#### [Activity]
If a line of the records contains the word "method", list it.

#### [Supplied records]
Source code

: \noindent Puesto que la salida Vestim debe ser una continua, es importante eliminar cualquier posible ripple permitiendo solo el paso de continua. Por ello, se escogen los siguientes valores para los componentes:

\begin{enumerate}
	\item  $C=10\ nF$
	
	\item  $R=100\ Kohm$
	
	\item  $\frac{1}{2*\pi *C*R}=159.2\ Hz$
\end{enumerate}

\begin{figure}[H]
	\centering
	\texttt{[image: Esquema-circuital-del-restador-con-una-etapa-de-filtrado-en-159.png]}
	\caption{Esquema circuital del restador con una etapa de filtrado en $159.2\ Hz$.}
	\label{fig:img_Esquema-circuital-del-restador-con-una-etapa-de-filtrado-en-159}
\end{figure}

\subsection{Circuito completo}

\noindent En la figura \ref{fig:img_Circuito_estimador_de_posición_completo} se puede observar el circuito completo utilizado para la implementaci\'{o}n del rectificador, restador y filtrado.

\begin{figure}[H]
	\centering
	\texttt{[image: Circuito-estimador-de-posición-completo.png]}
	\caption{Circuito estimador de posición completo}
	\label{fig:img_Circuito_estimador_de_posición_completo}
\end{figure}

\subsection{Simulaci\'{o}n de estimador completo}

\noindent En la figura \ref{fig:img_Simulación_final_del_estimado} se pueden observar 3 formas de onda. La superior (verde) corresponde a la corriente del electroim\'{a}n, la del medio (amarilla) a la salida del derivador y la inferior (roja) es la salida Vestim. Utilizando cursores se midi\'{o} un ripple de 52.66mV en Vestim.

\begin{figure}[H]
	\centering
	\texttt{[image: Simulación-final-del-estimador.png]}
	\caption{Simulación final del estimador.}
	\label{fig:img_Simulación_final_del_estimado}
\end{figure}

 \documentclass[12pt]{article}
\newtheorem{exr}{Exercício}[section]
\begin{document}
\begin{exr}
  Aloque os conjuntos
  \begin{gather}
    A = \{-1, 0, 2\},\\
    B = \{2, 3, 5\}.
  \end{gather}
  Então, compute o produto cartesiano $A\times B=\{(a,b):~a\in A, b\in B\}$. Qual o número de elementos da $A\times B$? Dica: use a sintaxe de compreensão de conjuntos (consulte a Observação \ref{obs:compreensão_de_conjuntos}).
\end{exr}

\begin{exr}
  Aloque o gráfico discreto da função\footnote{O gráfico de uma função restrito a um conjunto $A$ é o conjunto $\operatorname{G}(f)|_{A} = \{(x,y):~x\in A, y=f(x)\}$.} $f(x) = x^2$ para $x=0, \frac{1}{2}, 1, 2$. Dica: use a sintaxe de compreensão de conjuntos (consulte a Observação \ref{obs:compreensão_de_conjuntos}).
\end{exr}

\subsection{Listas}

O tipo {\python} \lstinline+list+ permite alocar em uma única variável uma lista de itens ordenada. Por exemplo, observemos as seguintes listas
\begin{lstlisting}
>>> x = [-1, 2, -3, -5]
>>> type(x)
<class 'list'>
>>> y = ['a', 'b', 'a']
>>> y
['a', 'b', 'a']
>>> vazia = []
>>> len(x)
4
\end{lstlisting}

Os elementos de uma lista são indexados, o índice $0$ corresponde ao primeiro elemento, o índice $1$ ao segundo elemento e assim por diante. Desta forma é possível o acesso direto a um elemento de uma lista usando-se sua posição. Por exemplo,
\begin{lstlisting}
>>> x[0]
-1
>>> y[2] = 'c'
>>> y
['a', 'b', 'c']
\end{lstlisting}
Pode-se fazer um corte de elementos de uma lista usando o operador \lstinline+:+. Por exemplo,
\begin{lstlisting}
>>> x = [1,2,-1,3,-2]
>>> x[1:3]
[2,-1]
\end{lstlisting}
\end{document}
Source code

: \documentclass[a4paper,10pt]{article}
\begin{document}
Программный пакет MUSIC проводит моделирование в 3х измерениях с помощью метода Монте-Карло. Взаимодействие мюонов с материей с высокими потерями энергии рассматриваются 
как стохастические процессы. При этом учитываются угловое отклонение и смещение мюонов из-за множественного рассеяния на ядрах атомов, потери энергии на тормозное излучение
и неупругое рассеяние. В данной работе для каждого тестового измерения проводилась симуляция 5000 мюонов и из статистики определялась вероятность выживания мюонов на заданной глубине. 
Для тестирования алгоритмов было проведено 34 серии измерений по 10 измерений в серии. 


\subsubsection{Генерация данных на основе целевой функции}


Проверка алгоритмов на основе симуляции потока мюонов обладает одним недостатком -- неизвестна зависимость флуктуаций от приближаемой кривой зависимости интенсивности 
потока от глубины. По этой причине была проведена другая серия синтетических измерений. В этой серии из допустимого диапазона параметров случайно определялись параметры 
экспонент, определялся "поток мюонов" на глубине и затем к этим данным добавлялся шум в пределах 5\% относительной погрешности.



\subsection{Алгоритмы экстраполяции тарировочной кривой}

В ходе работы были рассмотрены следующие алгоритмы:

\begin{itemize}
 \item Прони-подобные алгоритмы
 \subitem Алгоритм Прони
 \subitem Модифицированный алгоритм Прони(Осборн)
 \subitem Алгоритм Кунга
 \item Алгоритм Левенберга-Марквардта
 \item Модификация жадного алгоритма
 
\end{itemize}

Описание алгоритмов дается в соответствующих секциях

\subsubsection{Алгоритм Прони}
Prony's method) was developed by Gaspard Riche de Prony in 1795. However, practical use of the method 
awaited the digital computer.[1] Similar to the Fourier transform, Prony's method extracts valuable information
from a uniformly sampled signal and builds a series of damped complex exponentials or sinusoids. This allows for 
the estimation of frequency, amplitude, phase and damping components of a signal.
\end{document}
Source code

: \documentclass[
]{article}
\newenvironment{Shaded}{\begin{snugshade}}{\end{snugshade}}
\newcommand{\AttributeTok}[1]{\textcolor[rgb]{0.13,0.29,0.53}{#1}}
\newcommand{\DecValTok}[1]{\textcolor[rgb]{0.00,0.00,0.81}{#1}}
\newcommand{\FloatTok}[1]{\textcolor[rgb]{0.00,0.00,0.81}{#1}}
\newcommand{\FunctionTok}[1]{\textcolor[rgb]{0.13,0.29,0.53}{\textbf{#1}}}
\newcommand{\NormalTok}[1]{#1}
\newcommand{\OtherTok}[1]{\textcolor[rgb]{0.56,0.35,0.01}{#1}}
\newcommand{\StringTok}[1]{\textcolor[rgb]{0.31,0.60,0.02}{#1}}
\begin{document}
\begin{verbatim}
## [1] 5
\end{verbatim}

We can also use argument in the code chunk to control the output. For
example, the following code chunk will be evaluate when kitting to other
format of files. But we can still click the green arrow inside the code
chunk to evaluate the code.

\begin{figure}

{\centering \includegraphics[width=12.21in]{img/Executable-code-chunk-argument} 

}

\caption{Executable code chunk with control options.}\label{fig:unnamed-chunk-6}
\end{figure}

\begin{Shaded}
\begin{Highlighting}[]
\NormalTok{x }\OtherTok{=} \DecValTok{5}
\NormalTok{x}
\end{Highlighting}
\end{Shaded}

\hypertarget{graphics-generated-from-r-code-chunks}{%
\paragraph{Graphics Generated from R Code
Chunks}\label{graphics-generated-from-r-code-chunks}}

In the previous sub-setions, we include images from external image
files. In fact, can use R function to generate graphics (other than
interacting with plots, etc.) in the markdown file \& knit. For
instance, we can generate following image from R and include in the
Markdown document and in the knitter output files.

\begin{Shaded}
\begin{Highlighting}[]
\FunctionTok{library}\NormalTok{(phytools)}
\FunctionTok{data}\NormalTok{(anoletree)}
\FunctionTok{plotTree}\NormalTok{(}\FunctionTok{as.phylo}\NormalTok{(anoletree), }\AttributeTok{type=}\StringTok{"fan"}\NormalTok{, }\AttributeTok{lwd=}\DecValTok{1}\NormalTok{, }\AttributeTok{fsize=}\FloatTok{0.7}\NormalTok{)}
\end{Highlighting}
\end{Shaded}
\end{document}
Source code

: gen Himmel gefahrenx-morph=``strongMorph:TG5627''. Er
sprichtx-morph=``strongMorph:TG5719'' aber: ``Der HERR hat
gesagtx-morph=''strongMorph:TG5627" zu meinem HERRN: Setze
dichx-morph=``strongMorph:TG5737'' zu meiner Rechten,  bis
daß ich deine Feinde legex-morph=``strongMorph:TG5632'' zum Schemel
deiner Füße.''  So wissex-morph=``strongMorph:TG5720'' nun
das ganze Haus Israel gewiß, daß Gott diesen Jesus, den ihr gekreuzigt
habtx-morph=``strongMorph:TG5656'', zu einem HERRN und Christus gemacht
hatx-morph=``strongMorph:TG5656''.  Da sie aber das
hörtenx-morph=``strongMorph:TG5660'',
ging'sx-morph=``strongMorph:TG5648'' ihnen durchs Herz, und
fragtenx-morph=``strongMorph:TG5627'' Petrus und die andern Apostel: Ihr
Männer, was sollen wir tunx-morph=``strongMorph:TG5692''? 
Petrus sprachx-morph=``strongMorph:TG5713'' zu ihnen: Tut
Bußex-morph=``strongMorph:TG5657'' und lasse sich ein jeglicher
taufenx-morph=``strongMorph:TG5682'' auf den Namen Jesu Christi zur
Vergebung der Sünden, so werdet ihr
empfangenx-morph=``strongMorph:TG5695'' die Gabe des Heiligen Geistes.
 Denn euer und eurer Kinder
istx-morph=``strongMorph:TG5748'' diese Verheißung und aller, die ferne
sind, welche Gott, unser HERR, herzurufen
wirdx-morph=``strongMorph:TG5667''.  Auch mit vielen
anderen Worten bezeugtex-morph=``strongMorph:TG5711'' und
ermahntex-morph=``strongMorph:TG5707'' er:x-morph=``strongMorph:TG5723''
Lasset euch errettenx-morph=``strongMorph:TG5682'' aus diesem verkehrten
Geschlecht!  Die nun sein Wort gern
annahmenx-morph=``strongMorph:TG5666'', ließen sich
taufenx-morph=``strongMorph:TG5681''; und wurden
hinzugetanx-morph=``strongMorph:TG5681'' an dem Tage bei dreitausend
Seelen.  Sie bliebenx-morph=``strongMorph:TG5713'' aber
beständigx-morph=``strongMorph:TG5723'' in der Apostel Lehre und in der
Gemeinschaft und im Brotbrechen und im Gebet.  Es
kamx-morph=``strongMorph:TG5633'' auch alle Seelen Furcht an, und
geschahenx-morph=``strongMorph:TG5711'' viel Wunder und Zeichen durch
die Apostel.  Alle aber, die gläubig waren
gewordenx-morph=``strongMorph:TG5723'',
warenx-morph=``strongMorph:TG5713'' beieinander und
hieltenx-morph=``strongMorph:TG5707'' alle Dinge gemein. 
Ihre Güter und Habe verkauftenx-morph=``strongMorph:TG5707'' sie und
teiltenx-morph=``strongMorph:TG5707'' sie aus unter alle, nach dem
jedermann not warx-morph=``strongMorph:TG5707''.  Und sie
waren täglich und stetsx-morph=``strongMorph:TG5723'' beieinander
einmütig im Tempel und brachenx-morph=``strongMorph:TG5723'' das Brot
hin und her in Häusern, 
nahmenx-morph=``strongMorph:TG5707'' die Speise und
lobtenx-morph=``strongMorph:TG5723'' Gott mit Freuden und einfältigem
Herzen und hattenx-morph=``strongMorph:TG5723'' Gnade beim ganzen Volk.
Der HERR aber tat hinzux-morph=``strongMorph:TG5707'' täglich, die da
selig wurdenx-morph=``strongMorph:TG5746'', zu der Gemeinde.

#### [Result]
Prony's method) was developed by Gaspard Riche de Prony in 1795. However, practical use of the method 
awaited the digital computer.[1] Similar to the Fourier transform, Prony's method extracts valuable information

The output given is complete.